NEW YORK – The National Institutes of Health said Tuesday that a study has found that a single HIV viral load test that is used in the US may generate false positive results in patients who are receiving long-acting injectable cabotegravir (CAB-LA) for HIV pre-exposure prophylaxis.
The researchers determined that performing a second confirmatory test raised the positive predictive value to 100 percent, however.
CAB-LA is administered by injection every two months, and both the US Food and Drug Administration and US Centers for Disease Control and Prevention recommend that people who take the drug submit to routine lab-based HIV viral load tests.
The NIH said that study results presented this month at the 2024 International AIDS Conference in Munich indicate that a single viral load test had a 9.1 percent positive predictive value in patients who had received a CAB-LA injection within the past six months.

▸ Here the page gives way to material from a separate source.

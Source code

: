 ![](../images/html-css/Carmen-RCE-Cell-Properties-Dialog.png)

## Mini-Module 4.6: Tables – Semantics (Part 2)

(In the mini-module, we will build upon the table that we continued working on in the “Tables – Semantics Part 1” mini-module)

The finding, the NIH said, suggests that the single test HIV viral load test "did not reliably detect HIV."
The test had a 60 percent positive predictive value in patients who were off CAB-LA for more than six months.
The positive predictive value increased to 100 percent with a second viral load test that was performed on a new blood sample, the NIH said. The research, which followed 2,620 men who have sex with men and transgender women who have sex with men, was an extension of a prior study into the performance of long-acting injectable PrEP in comparison with daily oral PrEP.
Jeanne Marrazzo, director of the NIH National Institute of Allergy and Infectious Diseases, said in a statement that healthcare experts are still learning how to optimize HIV testing and other services that are used along with long-acting PrEP.
“The viral load testing findings observed in this study illuminate performance gaps in the current US HIV testing algorithm for injectable cabotegravir PrEP," she said.
The NIH noted that previous research also showed that combinations of two antibody-based HIV tests performed with between 83 percent and 100 percent positive predictive values in patients who were receiving CAB-LA.